Work order:
Which lines of the listing hold the string "above"? Show each of them.
:::
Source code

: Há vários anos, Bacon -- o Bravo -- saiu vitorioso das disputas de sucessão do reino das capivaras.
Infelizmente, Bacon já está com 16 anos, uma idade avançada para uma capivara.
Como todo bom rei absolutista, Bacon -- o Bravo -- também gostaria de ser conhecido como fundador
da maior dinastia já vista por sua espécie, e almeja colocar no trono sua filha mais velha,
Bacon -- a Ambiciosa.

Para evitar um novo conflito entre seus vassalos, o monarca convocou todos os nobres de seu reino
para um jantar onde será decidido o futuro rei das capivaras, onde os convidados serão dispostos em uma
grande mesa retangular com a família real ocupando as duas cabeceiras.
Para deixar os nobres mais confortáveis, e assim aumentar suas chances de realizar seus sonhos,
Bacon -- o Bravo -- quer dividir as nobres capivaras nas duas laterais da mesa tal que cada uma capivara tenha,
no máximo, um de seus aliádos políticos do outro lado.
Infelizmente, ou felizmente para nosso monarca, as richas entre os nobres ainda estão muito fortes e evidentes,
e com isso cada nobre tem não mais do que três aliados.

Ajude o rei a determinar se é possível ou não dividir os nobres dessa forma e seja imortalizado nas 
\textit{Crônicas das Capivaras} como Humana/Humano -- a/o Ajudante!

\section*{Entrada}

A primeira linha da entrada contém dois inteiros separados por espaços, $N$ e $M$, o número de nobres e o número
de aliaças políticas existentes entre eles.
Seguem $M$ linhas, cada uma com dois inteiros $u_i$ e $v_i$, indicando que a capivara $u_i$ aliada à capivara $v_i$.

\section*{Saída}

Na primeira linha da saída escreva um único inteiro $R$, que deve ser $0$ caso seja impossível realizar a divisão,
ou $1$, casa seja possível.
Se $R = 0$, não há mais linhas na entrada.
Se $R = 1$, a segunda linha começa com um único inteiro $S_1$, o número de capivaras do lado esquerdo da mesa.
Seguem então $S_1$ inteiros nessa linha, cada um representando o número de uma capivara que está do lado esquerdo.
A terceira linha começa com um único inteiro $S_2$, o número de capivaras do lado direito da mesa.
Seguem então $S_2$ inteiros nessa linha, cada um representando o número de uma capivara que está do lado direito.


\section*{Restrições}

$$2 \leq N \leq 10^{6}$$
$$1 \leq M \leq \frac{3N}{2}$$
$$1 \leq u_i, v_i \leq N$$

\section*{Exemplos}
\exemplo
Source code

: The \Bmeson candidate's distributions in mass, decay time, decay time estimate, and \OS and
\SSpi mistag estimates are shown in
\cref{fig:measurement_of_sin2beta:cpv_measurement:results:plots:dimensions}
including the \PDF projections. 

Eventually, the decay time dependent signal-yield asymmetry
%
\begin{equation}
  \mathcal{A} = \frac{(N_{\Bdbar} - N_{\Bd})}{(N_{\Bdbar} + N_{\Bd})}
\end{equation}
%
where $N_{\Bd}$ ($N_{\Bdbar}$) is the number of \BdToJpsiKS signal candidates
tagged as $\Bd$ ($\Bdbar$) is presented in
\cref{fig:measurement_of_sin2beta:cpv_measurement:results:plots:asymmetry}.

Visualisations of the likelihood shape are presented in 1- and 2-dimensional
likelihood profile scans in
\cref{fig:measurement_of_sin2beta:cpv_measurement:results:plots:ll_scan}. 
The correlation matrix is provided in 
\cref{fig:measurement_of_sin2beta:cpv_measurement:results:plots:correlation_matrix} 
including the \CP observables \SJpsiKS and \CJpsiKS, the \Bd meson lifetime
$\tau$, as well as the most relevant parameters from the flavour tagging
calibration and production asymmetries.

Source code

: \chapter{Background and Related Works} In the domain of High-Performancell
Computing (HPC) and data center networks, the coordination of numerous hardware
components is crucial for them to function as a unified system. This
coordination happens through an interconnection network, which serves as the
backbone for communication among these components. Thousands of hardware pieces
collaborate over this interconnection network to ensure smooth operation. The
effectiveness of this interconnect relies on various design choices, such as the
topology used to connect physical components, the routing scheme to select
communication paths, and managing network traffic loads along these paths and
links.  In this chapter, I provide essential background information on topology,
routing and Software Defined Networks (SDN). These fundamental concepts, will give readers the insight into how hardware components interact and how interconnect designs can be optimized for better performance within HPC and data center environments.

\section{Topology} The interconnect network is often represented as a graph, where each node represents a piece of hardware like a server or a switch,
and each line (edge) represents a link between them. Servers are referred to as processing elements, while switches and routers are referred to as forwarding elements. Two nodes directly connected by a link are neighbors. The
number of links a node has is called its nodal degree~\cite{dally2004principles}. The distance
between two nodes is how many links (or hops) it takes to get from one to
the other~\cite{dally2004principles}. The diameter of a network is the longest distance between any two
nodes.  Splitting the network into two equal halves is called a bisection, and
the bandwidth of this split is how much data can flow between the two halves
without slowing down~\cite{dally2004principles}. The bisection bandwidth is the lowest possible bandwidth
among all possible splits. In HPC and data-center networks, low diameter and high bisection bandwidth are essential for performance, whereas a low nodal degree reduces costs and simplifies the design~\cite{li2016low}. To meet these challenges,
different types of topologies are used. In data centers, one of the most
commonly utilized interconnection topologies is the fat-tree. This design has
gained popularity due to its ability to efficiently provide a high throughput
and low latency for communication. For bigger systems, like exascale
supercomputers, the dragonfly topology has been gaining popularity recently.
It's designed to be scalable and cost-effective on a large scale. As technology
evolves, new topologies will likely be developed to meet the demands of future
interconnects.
:::
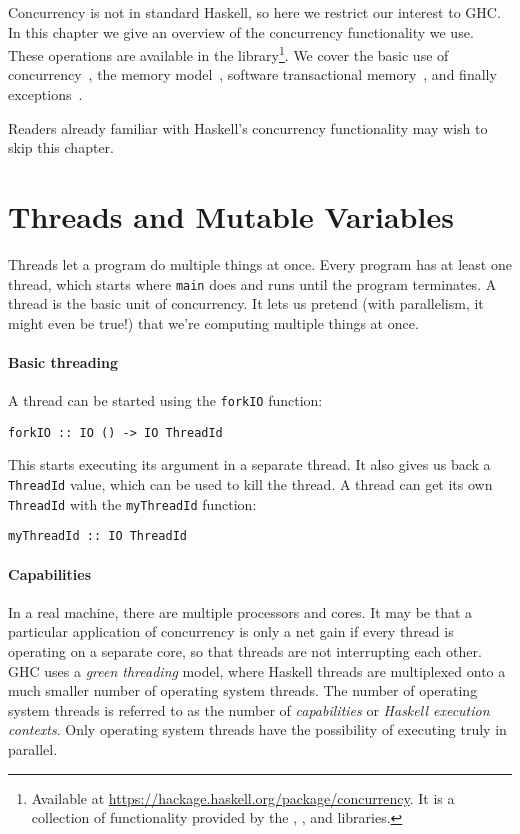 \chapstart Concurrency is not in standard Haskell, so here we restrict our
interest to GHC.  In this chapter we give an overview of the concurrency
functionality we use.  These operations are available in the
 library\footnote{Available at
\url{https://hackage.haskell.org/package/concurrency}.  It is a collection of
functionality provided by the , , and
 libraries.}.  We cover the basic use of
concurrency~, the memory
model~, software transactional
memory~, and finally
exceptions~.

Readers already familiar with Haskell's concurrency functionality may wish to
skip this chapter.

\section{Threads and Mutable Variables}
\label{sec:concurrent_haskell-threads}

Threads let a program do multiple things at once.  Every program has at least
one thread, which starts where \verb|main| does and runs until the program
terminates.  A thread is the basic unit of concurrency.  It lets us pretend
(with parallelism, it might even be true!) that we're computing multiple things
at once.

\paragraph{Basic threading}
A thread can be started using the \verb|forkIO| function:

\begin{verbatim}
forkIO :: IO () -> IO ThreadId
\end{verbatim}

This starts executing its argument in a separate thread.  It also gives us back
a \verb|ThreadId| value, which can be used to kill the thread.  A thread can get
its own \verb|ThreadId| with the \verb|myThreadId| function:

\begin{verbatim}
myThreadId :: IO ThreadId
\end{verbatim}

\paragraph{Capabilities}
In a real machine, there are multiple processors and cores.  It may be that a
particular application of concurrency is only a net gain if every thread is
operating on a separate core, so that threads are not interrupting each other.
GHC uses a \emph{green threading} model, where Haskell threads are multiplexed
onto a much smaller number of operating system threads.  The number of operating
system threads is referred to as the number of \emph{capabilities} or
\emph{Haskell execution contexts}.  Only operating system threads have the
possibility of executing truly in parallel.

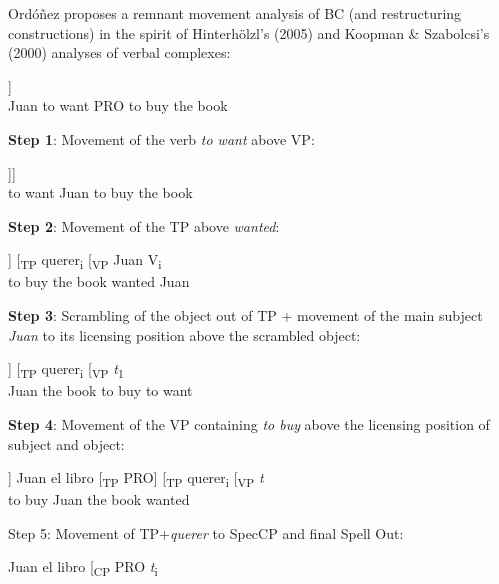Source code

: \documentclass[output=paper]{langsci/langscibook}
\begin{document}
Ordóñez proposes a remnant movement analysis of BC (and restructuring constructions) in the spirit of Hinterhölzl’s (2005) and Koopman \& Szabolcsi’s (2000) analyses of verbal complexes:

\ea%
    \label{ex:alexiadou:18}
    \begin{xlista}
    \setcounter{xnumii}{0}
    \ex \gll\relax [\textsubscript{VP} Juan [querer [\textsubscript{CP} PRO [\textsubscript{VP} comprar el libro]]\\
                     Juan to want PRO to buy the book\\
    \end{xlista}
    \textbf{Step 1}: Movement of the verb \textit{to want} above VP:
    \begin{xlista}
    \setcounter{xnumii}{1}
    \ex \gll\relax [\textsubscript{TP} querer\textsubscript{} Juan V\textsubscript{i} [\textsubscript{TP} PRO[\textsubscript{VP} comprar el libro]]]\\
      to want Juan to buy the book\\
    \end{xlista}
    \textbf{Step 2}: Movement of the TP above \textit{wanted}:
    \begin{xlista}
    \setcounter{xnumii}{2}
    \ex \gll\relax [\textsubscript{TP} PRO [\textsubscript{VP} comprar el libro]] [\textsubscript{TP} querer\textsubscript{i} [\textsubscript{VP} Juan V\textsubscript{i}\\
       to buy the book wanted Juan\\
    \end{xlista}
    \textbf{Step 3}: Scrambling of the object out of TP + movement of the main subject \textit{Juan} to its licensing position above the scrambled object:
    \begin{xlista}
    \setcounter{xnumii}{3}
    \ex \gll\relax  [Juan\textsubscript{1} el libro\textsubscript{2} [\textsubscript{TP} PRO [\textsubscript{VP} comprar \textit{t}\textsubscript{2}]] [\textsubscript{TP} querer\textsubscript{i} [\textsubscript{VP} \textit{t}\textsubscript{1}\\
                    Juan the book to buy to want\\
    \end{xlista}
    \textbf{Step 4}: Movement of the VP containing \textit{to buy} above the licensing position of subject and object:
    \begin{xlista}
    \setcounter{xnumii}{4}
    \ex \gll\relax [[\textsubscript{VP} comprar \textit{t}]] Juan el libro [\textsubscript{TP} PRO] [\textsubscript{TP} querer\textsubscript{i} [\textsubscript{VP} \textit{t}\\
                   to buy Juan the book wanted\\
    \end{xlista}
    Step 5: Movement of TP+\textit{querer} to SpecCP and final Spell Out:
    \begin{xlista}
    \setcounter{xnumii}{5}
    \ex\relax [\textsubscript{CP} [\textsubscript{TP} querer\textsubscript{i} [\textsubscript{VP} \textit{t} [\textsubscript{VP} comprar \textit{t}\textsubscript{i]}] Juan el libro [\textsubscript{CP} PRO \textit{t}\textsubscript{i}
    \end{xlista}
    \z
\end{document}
:::
Completed exercise:
    \textbf{Step 1}: Movement of the verb \textit{to want} above VP:
    \textbf{Step 2}: Movement of the TP above \textit{wanted}:
    \textbf{Step 3}: Scrambling of the object out of TP + movement of the main subject \textit{Juan} to its licensing position above the scrambled object:
    \textbf{Step 4}: Movement of the VP containing \textit{to buy} above the licensing position of subject and object:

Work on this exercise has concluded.